For Agents

Step-by-step guide for getting an application running on the live ops-vm. Spec 2 — the proper deploy layer — is not built yet. Read Reality check first. Everything in this guide is the manual / partial path that works today, plus what’s coming when Spec 2 lands.

How to configure an application to be deployed onto the [[spec-1-deployment-complete|ops-vm]]. Use this when an agent is asked to deploy, configure, or run an application on the VM.

When to use this guide

Use this guide when an agent is asked to:

  • Deploy a containerized app onto the ops-vm.
  • Configure / run / restart / inspect an existing app on the VM.
  • Set up app-level telemetry into the SigNoz pipeline already provisioned on the VM.

If the ask is about provisioning more VMs, that’s agent-guide-provision-new-vm.

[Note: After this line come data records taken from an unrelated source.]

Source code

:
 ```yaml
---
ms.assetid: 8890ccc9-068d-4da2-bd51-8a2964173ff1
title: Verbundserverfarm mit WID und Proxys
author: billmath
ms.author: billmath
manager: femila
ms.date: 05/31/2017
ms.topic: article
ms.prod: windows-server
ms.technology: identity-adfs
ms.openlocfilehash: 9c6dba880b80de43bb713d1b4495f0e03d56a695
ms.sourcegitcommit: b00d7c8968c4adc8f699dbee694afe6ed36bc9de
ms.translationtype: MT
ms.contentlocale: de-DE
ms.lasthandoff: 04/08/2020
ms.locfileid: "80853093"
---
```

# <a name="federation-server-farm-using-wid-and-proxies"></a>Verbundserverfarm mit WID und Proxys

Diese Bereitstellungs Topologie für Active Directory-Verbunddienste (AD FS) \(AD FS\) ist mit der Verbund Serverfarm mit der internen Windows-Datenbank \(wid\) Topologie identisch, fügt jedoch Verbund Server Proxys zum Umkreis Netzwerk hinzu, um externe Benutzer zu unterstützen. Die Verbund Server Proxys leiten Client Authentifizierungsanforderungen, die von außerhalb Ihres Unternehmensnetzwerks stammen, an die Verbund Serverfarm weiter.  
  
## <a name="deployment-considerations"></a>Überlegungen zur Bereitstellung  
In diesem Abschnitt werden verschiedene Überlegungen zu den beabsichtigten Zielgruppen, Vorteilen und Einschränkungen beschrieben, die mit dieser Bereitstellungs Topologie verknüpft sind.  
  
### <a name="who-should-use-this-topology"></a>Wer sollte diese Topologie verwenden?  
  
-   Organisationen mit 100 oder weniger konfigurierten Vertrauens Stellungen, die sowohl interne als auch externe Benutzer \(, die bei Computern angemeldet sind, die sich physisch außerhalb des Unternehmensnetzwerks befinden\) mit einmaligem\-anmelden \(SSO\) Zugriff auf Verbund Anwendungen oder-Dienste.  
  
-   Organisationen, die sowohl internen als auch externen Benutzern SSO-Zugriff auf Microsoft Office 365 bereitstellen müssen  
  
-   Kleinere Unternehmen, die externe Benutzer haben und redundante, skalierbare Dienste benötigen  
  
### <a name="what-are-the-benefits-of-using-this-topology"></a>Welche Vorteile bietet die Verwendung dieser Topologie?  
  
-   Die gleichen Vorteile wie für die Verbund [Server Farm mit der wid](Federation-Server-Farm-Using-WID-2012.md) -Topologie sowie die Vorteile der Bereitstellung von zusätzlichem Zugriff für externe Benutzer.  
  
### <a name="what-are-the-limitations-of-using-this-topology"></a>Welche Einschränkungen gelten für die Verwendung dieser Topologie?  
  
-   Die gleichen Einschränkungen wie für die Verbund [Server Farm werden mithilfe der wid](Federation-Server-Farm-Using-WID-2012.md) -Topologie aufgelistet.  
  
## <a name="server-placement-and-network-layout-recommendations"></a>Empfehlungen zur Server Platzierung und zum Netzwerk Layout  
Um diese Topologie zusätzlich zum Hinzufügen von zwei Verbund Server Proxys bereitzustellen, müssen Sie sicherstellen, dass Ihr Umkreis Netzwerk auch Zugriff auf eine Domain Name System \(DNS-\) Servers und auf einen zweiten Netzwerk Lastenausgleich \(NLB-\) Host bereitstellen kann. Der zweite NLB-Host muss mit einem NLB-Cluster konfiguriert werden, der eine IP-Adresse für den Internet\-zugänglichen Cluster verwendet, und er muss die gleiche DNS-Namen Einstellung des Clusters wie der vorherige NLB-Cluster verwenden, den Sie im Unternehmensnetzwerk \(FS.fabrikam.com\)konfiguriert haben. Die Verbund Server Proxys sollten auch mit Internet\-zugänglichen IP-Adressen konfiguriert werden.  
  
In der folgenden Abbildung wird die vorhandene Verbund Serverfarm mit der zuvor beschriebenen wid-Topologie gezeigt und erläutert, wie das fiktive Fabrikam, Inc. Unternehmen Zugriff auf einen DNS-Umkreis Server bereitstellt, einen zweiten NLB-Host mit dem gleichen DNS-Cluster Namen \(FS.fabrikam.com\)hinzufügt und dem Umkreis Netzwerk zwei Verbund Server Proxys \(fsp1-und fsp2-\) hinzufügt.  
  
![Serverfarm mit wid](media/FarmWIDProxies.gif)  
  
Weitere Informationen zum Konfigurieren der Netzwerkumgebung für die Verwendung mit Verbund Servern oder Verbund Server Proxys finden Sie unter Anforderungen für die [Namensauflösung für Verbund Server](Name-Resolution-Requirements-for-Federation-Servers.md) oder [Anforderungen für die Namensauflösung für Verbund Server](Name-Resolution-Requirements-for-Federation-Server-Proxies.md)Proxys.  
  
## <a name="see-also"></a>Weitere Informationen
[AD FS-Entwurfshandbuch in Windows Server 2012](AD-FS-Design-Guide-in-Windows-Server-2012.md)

Reality check (read this first)

Spec 2 is not built yet

The proper application-deploy layer — Artifact Registry repo, per-repo CI workflow, docker compose deploy mechanism, Cloudflare ZTNA, batch jobs, app logs/traces — is not started. The forward-looking design lives in spec-2-roadmap. Until Spec 2 lands, deployments are manual / partial. Treat what you do today as a stopgap that should convert cleanly into the Spec 2 manifest model later.

What this means in practice:

  • No Artifact Registry repo exists yet. You either pull from a public registry (Docker Hub, GHCR public images) or use a GitHub deploy key for a private repo + build on the VM (small, single-VM-friendly only).
  • No deploy mechanism — you do docker pull / docker compose up -d by hand over SSH, or wrap it in your own one-off script.
  • No Cloudflare ZTNA on the VM. Anything you deploy is reachable only from the tailnet (good for internal tooling, blocking for anything that needs a public URL).

What you have today

A real Docker-ready Ubuntu VM with the pieces wired:

  • Docker CE + compose plugin installed and the docker daemon active.
  • The ops user is in the docker group — no sudo needed for docker commands when logged in as ops.
  • OTel collector (otelcol-contrib v0.152.1) running as systemd, shipping host metrics to ingest.eu2.signoz.cloud:443. Status: zero export failures (see Telemetry Status — Flowing to SigNoz Cloud).
  • Service account attached to the VM with roles/artifactregistry.reader — forward-looking; pulls from AR will Just Work once an AR repo exists, no extra config.
  • fail2ban + unattended-upgrades baseline hardening.
  • Tailscale SSHssh ops@ops-vm or tailscale ssh ops@ops-vm work passwordless from any tailnet member with users: ["ops","root"] in the SSH ACL.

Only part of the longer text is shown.